“Women: Be Strong, Be Yourselves, but Don’t You Dare Be Traditional!”

The message of today’s powerful and influential women is this: “Girls, you can do anything! You can accomplish your dreams! Go out there and make your mark on the world! But if you choose to do so by suggesting that being a wife and a mother is a good thing, we’ll call you nasty names and tell everyone that they shouldn’t listen to you!”

This is reality for actress Kirsten Dunst right now, whose recent remarks about gender roles have landed her in some hot water with the feminist elite. Now, I’m not saying that Kirsten Dunst is necessarily the authority on how women should live; I wouldn’t call her the ideal role model. I think she’s a good actress, and I’ve enjoyed watching her when I’ve seen her movies. She has also made some mistakes.

But what she had to say was pretty good:

“I feel like the feminine has been a little undervalued. We all have to get our own jobs and make our own money, but staying at home, nurturing, being the mother, cooking – it’s a valuable thing my mum created. And sometimes, you need your knight in shining armour. I’m sorry. You need a man to be a man and a woman to be a woman. That’s why relationships work.”

See, it was good because it was true. It is valuable when a woman stays home and cares for her home and her family and raises her children. I don’t even need to show you all the research that says that stay at home moms are good for their kids; common sense should tell us that it is a good thing when children are raised by a responsible mom who lovingly cares for her family and household. I’m not even saying that it is bad for a woman to have a career and go to work – and neither is Kirsten, by the way. I’m just saying that she is right that it is a valuable thing.

But the even deeper truth she expressed is that there is such a thing as differences between men and women, and relationships work because of those differences, not in spite of them. In fact, the differences that exist between men and women were intended by our Creator to make relationships great!

That’s why this is a real issue for the feminist elite. Kirsten said something true. That was her real crime. And as all do who speak the truth, she received backlash from the people who “suppress the truth by their wickedness” (Romans 1:18).

So, I would encourage Kirsten Dunst and anyone else who has faced opposition for saying that traditional gender roles are good to join me in making this bold statement to the feminist elite: “Whatever.”

No matter how much they rage, they will never be able to change nature. Men will still be men, women will still be women. So whatever. Say what they will, their opinion doesn’t change reality.

The only thing they can really accomplish is changing how people think about these things. And that’s where all of us can play a really positive role. See, if we let these bullies have their way, then our young women are going to grow up in a culture where they are told day after day that traditional roles are bad, being a homemaker is bad, caring for your family is bad, and the only good you can do is to go make a name for yourself in a career and live selfishly and try to be as much like a man as possible.
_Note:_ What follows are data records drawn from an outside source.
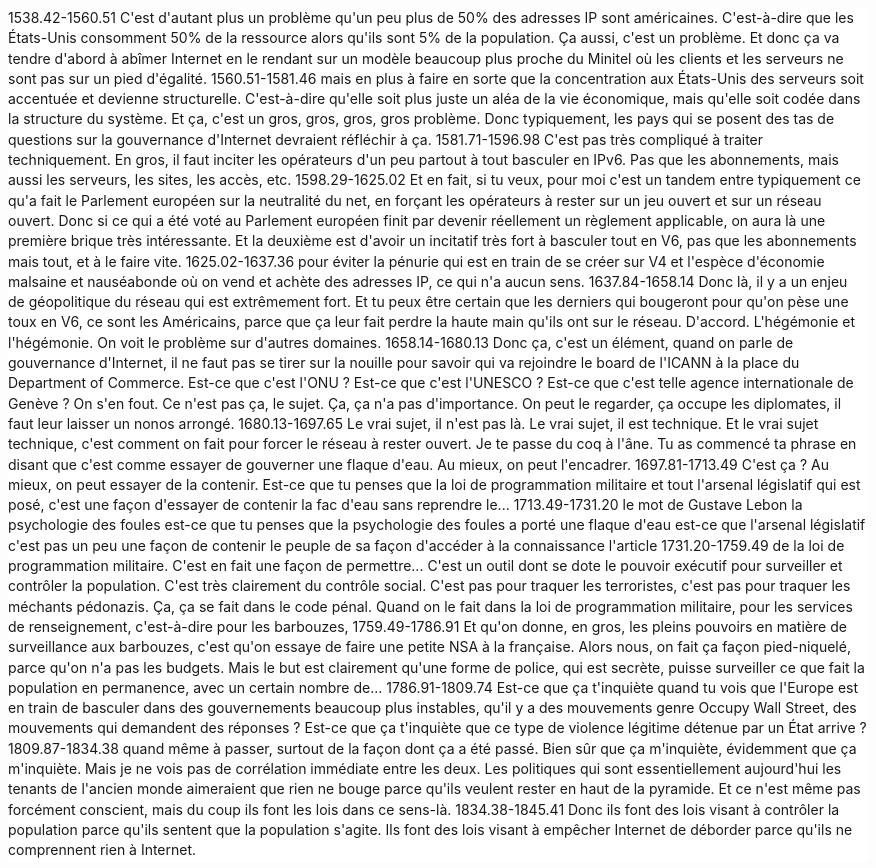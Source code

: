 1538.42-1560.51   C'est d'autant plus un problème qu'un peu plus de 50% des adresses IP sont américaines. C'est-à-dire que les États-Unis consomment 50% de la ressource alors qu'ils sont 5% de la population. Ça aussi, c'est un problème. Et donc ça va tendre d'abord à abîmer Internet en le rendant sur un modèle beaucoup plus proche du Minitel où les clients et les serveurs ne sont pas sur un pied d'égalité.
1560.51-1581.46   mais en plus à faire en sorte que la concentration aux États-Unis des serveurs soit accentuée et devienne structurelle. C'est-à-dire qu'elle soit plus juste un aléa de la vie économique, mais qu'elle soit codée dans la structure du système. Et ça, c'est un gros, gros, gros, gros problème. Donc typiquement, les pays qui se posent des tas de questions sur la gouvernance d'Internet devraient réfléchir à ça.
1581.71-1596.98   C'est pas très compliqué à traiter techniquement. En gros, il faut inciter les opérateurs d'un peu partout à tout basculer en IPv6. Pas que les abonnements, mais aussi les serveurs, les sites, les accès, etc.
1598.29-1625.02   Et en fait, si tu veux, pour moi c'est un tandem entre typiquement ce qu'a fait le Parlement européen sur la neutralité du net, en forçant les opérateurs à rester sur un jeu ouvert et sur un réseau ouvert. Donc si ce qui a été voté au Parlement européen finit par devenir réellement un règlement applicable, on aura là une première brique très intéressante. Et la deuxième est d'avoir un incitatif très fort à basculer tout en V6, pas que les abonnements mais tout, et à le faire vite.
1625.02-1637.36   pour éviter la pénurie qui est en train de se créer sur V4 et l'espèce d'économie malsaine et nauséabonde où on vend et achète des adresses IP, ce qui n'a aucun sens.
1637.84-1658.14   Donc là, il y a un enjeu de géopolitique du réseau qui est extrêmement fort. Et tu peux être certain que les derniers qui bougeront pour qu'on pèse une toux en V6, ce sont les Américains, parce que ça leur fait perdre la haute main qu'ils ont sur le réseau. D'accord. L'hégémonie et l'hégémonie. On voit le problème sur d'autres domaines.
1658.14-1680.13   Donc ça, c'est un élément, quand on parle de gouvernance d'Internet, il ne faut pas se tirer sur la nouille pour savoir qui va rejoindre le board de l'ICANN à la place du Department of Commerce. Est-ce que c'est l'ONU ? Est-ce que c'est l'UNESCO ? Est-ce que c'est telle agence internationale de Genève ? On s'en fout. Ce n'est pas ça, le sujet. Ça, ça n'a pas d'importance. On peut le regarder, ça occupe les diplomates, il faut leur laisser un nonos arrongé.
1680.13-1697.65   Le vrai sujet, il n'est pas là. Le vrai sujet, il est technique. Et le vrai sujet technique, c'est comment on fait pour forcer le réseau à rester ouvert. Je te passe du coq à l'âne. Tu as commencé ta phrase en disant que c'est comme essayer de gouverner une flaque d'eau. Au mieux, on peut l'encadrer.
1697.81-1713.49   C'est ça ? Au mieux, on peut essayer de la contenir. Est-ce que tu penses que la loi de programmation militaire et tout l'arsenal législatif qui est posé, c'est une façon d'essayer de contenir la fac d'eau sans reprendre le...
1713.49-1731.20   le mot de Gustave Lebon la psychologie des foules est-ce que tu penses que la psychologie des foules a porté une flaque d'eau est-ce que l'arsenal législatif c'est pas un peu une façon de contenir le peuple de sa façon d'accéder à la connaissance l'article
1731.20-1759.49   de la loi de programmation militaire. C'est en fait une façon de permettre... C'est un outil dont se dote le pouvoir exécutif pour surveiller et contrôler la population. C'est très clairement du contrôle social. C'est pas pour traquer les terroristes, c'est pas pour traquer les méchants pédonazis. Ça, ça se fait dans le code pénal. Quand on le fait dans la loi de programmation militaire, pour les services de renseignement, c'est-à-dire pour les barbouzes,
1759.49-1786.91   Et qu'on donne, en gros, les pleins pouvoirs en matière de surveillance aux barbouzes, c'est qu'on essaye de faire une petite NSA à la française. Alors nous, on fait ça façon pied-niquelé, parce qu'on n'a pas les budgets. Mais le but est clairement qu'une forme de police, qui est secrète, puisse surveiller ce que fait la population en permanence, avec un certain nombre de...
1786.91-1809.74   Est-ce que ça t'inquiète quand tu vois que l'Europe est en train de basculer dans des gouvernements beaucoup plus instables, qu'il y a des mouvements genre Occupy Wall Street, des mouvements qui demandent des réponses ? Est-ce que ça t'inquiète que ce type de violence légitime détenue par un État arrive ?
1809.87-1834.38   quand même à passer, surtout de la façon dont ça a été passé. Bien sûr que ça m'inquiète, évidemment que ça m'inquiète. Mais je ne vois pas de corrélation immédiate entre les deux. Les politiques qui sont essentiellement aujourd'hui les tenants de l'ancien monde aimeraient que rien ne bouge parce qu'ils veulent rester en haut de la pyramide. Et ce n'est même pas forcément conscient, mais du coup ils font les lois dans ce sens-là.
1834.38-1845.41   Donc ils font des lois visant à contrôler la population parce qu'ils sentent que la population s'agite. Ils font des lois visant à empêcher Internet de déborder parce qu'ils ne comprennent rien à Internet.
Where is that going to get us?

I don’t think we want that. So let’s not let them give it to us. Let’s fight back a little. You know where that starts? It starts with you.

This weekend is Palm Sunday, but at my church it is also Confirmation Weekend. That means we have a whole bunch of young men and women who have spent years learning the truths of the Christian faith, and tomorrow will stand up and say they believe it, and they want to keep believing it for their whole lives. It’s a pretty cool thing.

But when I look at some of those young women, I know that many of them are going to struggle with what it means to be a Christian woman who puts into practice the Word she professes. They are going to hear stories like this and wonder what to think. Is it still good to be a mom and wife, or do I need to go and make a name for myself? Can I love my husband and my children and be feminine and still be considered strong?

Here’s the message we need to send those young women: “It is a blessed thing to raise a godly family! If having a career fulfills you, by all means, pursue it! But don’t ever, ever let someone convince you that it is more noble to do so than to raise a family. If doing something notable in the world appeals, by all means, do something notable! But don’t ever, ever let someone convince you that embracing the role God has given you as a woman makes you less notable.”

This isn’t really about life choices, whether a woman chooses to work outside the home or stay home and cook, clean, and raise children. Those are choices God has given. It is about whether or not we are going to raise our girls with a worldview that says that the way God has designed gender and the family is a positive thing and that it is good to live it out. Because they certainly aren’t going to be taught that by the world.